What the task requires |
An exact reproduction of the data below is expected, free of images.

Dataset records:
===
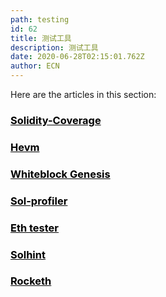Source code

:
 ```yaml
---
path: testing
id: 62
title: 测试工具
description: 测试工具
date: 2020-06-28T02:15:01.762Z
author: ECN
---
```


Here are the articles in this section:

<div class="linkbox">
<a  href="https://dev.ethereum.cn/solidity-coverage" style="color: black">
   <h3>
   <strong>Solidity-Coverage
</strong>
   </h3> 
</a>
</div>

<div class="linkbox">
<a  href="https://dev.ethereum.cn/hevm" style="color: black">
   <h3>
   <strong>Hevm
</strong>
   </h3> 
</a>
</div>

<div class="linkbox">
<a  href="https://dev.ethereum.cn/whiteblock-genesis" style="color: black">
   <h3>
   <strong>Whiteblock Genesis</strong>
   </h3> 
</a>
</div>

<div class="linkbox">
<a  href="https://dev.ethereum.cn/sol-profiler" style="color: black">
   <h3>
   <strong>Sol-profiler
</strong>
   </h3> 
</a>
</div>

<div class="linkbox">
<a  href="https://dev.ethereum.cn/eth-tester" style="color: black">
   <h3>
   <strong>Eth tester
</strong>
   </h3> 
</a>
</div>

<div class="linkbox">
<a  href="https://dev.ethereum.cn/solhint" style="color: black">
   <h3>
   <strong>Solhint</strong>

   </h3> 
</a>
</div>

<div class="linkbox">
<a  href="https://dev.ethereum.cn/rocketh" style="color: black">
   <h3>
   <strong>Rocketh
</strong>
   </h3> 
</a>
</div>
===
Response box |
Source code

:
 ```yaml
---
path: testing
id: 62
title: 测试工具
description: 测试工具
date: 2020-06-28T02:15:01.762Z
author: ECN
---
```


Here are the articles in this section:

<div class="linkbox">
<a  href="https://dev.ethereum.cn/solidity-coverage" style="color: black">
   <h3>
   <strong>Solidity-Coverage
</strong>
   </h3> 
</a>
</div>

<div class="linkbox">
<a  href="https://dev.ethereum.cn/hevm" style="color: black">
   <h3>
   <strong>Hevm
</strong>
   </h3> 
</a>
</div>

<div class="linkbox">
<a  href="https://dev.ethereum.cn/whiteblock-genesis" style="color: black">
   <h3>
   <strong>Whiteblock Genesis</strong>
   </h3> 
</a>
</div>

<div class="linkbox">
<a  href="https://dev.ethereum.cn/sol-profiler" style="color: black">
   <h3>
   <strong>Sol-profiler
</strong>
   </h3> 
</a>
</div>

<div class="linkbox">
<a  href="https://dev.ethereum.cn/eth-tester" style="color: black">
   <h3>
   <strong>Eth tester
</strong>
   </h3> 
</a>
</div>

<div class="linkbox">
<a  href="https://dev.ethereum.cn/solhint" style="color: black">
   <h3>
   <strong>Solhint</strong>

   </h3> 
</a>
</div>

<div class="linkbox">
<a  href="https://dev.ethereum.cn/rocketh" style="color: black">
   <h3>
   <strong>Rocketh
</strong>
   </h3> 
</a>
</div>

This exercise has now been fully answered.